> _PROBLEM_
Could you copy, exactly as written, every line from the first line of the records through the one containing "## Att skilja"?

> _DATA FOR THE TASK_
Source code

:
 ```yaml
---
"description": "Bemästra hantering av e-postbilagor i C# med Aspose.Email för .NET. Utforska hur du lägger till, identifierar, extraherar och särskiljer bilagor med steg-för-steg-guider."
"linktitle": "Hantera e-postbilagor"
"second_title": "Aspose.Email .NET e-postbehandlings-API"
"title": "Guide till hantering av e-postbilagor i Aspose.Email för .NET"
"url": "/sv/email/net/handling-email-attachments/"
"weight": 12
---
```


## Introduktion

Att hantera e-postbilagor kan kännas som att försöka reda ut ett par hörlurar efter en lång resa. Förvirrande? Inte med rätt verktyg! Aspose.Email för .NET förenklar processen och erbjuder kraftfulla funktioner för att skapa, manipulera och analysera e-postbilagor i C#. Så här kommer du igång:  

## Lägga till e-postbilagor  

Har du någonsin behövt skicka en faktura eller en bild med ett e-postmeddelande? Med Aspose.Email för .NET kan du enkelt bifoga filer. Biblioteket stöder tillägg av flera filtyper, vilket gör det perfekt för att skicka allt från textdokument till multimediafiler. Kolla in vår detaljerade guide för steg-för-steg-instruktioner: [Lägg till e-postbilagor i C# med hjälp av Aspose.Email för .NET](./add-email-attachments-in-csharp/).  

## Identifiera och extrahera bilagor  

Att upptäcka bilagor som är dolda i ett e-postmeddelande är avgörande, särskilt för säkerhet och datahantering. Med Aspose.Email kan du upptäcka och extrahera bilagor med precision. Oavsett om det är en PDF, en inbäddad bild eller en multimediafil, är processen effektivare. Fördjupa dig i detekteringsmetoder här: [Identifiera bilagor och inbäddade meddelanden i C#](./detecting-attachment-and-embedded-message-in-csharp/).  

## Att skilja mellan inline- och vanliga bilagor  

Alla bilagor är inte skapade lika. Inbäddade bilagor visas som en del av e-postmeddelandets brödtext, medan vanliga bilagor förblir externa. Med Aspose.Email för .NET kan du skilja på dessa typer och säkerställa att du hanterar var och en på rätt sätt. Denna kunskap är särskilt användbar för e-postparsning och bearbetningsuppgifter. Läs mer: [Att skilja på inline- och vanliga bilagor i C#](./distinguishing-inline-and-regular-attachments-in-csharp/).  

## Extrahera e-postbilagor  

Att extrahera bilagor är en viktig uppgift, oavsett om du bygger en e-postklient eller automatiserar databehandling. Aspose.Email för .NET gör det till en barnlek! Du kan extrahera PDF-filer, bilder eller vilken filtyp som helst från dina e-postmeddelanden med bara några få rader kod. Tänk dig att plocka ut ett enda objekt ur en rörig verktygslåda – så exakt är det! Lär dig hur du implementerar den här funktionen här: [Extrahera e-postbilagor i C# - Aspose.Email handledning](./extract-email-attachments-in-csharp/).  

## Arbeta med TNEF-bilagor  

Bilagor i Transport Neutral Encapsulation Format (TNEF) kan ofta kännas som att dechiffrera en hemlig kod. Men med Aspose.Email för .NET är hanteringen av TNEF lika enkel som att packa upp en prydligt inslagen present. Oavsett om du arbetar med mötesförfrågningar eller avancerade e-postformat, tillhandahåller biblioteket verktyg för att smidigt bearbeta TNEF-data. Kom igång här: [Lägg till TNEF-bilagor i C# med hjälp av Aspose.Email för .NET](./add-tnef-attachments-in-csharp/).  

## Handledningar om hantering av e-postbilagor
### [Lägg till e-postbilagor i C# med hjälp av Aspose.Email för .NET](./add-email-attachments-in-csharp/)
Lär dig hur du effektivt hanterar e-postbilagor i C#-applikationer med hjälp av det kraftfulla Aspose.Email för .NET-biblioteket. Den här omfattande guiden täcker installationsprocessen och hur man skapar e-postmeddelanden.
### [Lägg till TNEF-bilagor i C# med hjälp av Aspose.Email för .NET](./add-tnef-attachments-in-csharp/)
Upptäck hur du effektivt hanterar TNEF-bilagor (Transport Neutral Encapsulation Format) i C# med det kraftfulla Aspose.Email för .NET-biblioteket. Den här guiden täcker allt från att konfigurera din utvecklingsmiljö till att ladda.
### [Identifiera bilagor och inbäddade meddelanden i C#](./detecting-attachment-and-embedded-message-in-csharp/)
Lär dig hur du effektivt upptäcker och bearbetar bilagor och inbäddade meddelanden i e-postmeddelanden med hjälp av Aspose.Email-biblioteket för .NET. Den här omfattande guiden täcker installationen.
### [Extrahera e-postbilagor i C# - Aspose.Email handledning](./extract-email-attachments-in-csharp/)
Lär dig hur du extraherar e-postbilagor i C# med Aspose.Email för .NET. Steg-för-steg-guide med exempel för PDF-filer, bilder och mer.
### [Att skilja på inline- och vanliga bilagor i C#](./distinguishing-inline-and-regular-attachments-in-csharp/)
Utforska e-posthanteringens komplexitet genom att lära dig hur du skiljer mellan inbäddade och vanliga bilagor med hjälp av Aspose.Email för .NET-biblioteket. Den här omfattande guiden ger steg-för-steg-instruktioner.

> _ANSWER_
Source code

:
 ```yaml
---
"description": "Bemästra hantering av e-postbilagor i C# med Aspose.Email för .NET. Utforska hur du lägger till, identifierar, extraherar och särskiljer bilagor med steg-för-steg-guider."
"linktitle": "Hantera e-postbilagor"
"second_title": "Aspose.Email .NET e-postbehandlings-API"
"title": "Guide till hantering av e-postbilagor i Aspose.Email för .NET"
"url": "/sv/email/net/handling-email-attachments/"
"weight": 12
---
```


## Introduktion

Att hantera e-postbilagor kan kännas som att försöka reda ut ett par hörlurar efter en lång resa. Förvirrande? Inte med rätt verktyg! Aspose.Email för .NET förenklar processen och erbjuder kraftfulla funktioner för att skapa, manipulera och analysera e-postbilagor i C#. Så här kommer du igång:  

## Lägga till e-postbilagor  

Har du någonsin behövt skicka en faktura eller en bild med ett e-postmeddelande? Med Aspose.Email för .NET kan du enkelt bifoga filer. Biblioteket stöder tillägg av flera filtyper, vilket gör det perfekt för att skicka allt från textdokument till multimediafiler. Kolla in vår detaljerade guide för steg-för-steg-instruktioner: [Lägg till e-postbilagor i C# med hjälp av Aspose.Email för .NET](./add-email-attachments-in-csharp/).  

## Identifiera och extrahera bilagor  

Att upptäcka bilagor som är dolda i ett e-postmeddelande är avgörande, särskilt för säkerhet och datahantering. Med Aspose.Email kan du upptäcka och extrahera bilagor med precision. Oavsett om det är en PDF, en inbäddad bild eller en multimediafil, är processen effektivare. Fördjupa dig i detekteringsmetoder här: [Identifiera bilagor och inbäddade meddelanden i C#](./detecting-attachment-and-embedded-message-in-csharp/).  

## Att skilja mellan inline- och vanliga bilagor  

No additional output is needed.